## [What is being asked]
Only certain lines below are wanted: those starting at the line containing "[Netty](https://netty.io/)" and ending at the line containing "throttle_time: 3000", both included, each retyped exactly.

## [Data]
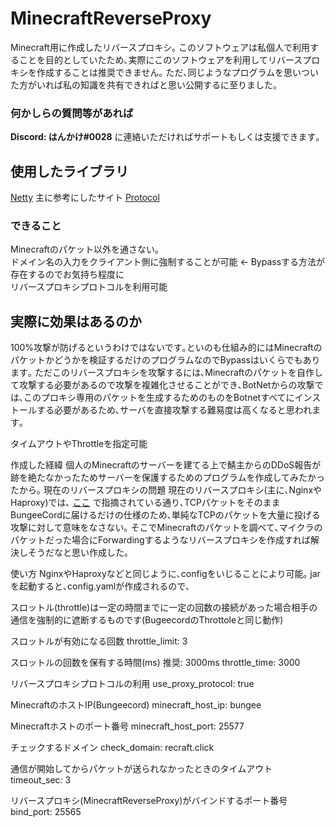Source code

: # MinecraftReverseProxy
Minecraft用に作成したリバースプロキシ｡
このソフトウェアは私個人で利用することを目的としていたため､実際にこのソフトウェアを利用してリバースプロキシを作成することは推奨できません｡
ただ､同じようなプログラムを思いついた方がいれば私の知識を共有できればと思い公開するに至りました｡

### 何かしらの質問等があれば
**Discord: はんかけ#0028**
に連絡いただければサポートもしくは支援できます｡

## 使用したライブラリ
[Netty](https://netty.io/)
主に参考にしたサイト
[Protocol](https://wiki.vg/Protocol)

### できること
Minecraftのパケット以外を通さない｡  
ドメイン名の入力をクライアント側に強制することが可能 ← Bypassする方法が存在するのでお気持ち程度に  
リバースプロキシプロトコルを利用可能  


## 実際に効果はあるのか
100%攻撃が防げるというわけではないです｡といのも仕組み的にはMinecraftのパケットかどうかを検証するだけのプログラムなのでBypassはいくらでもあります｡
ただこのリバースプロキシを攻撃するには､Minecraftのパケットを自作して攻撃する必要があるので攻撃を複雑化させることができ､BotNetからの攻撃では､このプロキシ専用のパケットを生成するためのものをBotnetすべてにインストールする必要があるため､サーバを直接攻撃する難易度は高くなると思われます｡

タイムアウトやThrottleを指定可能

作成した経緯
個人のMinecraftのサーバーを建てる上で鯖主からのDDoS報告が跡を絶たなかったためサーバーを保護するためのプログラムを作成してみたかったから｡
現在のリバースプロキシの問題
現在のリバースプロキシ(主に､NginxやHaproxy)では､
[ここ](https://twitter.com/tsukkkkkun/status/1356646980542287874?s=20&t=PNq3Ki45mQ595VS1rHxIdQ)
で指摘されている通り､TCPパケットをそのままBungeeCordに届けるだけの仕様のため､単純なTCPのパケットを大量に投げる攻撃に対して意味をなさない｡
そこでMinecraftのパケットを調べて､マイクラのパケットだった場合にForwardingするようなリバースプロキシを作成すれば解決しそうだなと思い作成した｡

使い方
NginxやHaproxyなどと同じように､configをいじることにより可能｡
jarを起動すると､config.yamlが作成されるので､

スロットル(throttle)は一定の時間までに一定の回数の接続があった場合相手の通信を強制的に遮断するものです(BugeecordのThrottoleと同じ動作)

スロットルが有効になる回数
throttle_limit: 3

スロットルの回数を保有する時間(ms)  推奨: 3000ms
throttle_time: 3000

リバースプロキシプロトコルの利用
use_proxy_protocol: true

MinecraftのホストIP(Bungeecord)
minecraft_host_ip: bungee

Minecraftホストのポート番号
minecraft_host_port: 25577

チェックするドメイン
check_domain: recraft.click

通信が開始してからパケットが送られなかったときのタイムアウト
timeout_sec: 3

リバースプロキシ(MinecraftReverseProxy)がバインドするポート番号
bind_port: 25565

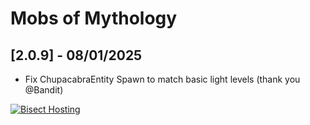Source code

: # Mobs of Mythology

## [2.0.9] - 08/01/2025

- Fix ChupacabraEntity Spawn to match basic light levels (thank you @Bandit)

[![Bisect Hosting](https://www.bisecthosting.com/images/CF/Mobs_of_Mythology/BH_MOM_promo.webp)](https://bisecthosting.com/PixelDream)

--

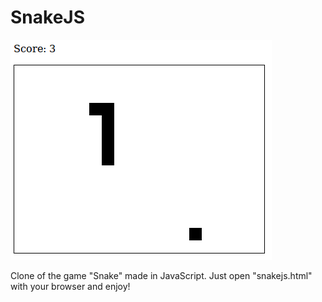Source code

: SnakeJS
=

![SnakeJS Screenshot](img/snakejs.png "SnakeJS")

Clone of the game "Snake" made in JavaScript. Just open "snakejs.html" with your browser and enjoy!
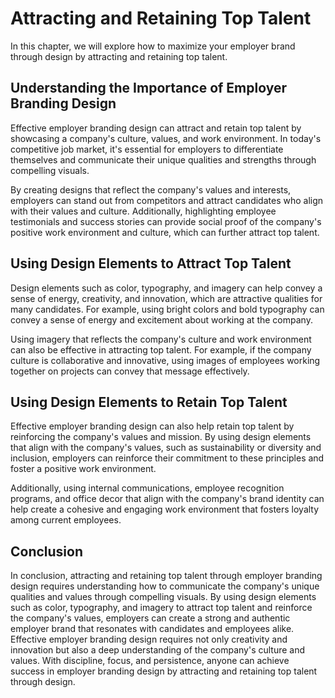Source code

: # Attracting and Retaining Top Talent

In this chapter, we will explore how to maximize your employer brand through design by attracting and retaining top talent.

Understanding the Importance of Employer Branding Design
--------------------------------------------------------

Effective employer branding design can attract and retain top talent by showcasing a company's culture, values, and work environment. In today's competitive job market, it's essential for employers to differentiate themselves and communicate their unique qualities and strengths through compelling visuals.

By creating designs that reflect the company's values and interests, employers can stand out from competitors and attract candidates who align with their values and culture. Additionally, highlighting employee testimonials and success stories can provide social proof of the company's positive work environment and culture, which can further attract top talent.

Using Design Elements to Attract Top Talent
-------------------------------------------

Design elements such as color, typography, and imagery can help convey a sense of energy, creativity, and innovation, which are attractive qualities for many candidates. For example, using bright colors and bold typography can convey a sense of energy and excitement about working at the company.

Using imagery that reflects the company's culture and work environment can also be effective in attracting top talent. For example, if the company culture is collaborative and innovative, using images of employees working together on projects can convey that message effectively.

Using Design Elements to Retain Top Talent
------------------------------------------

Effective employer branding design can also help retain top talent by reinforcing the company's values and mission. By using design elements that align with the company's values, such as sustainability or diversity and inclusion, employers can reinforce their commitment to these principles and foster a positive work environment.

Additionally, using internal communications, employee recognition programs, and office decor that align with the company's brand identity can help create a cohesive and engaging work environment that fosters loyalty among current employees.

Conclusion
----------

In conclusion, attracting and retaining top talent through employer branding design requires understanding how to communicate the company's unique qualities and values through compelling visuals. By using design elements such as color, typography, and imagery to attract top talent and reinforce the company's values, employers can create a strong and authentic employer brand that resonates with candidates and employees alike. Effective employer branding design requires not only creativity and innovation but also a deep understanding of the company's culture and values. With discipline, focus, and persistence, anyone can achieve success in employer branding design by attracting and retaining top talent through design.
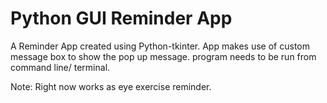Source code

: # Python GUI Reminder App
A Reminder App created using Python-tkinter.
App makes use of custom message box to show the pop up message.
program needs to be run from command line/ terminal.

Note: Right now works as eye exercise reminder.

## [Written solution]
[Netty](https://netty.io/)
主に参考にしたサイト
[Protocol](https://wiki.vg/Protocol)

### できること
Minecraftのパケット以外を通さない｡  
ドメイン名の入力をクライアント側に強制することが可能 ← Bypassする方法が存在するのでお気持ち程度に  
リバースプロキシプロトコルを利用可能  


## 実際に効果はあるのか
100%攻撃が防げるというわけではないです｡といのも仕組み的にはMinecraftのパケットかどうかを検証するだけのプログラムなのでBypassはいくらでもあります｡
ただこのリバースプロキシを攻撃するには､Minecraftのパケットを自作して攻撃する必要があるので攻撃を複雑化させることができ､BotNetからの攻撃では､このプロキシ専用のパケットを生成するためのものをBotnetすべてにインストールする必要があるため､サーバを直接攻撃する難易度は高くなると思われます｡

タイムアウトやThrottleを指定可能

作成した経緯
個人のMinecraftのサーバーを建てる上で鯖主からのDDoS報告が跡を絶たなかったためサーバーを保護するためのプログラムを作成してみたかったから｡
現在のリバースプロキシの問題
現在のリバースプロキシ(主に､NginxやHaproxy)では､
[ここ](https://twitter.com/tsukkkkkun/status/1356646980542287874?s=20&t=PNq3Ki45mQ595VS1rHxIdQ)
で指摘されている通り､TCPパケットをそのままBungeeCordに届けるだけの仕様のため､単純なTCPのパケットを大量に投げる攻撃に対して意味をなさない｡
そこでMinecraftのパケットを調べて､マイクラのパケットだった場合にForwardingするようなリバースプロキシを作成すれば解決しそうだなと思い作成した｡

使い方
NginxやHaproxyなどと同じように､configをいじることにより可能｡
jarを起動すると､config.yamlが作成されるので､

スロットル(throttle)は一定の時間までに一定の回数の接続があった場合相手の通信を強制的に遮断するものです(BugeecordのThrottoleと同じ動作)

スロットルが有効になる回数
throttle_limit: 3

スロットルの回数を保有する時間(ms)  推奨: 3000ms
throttle_time: 3000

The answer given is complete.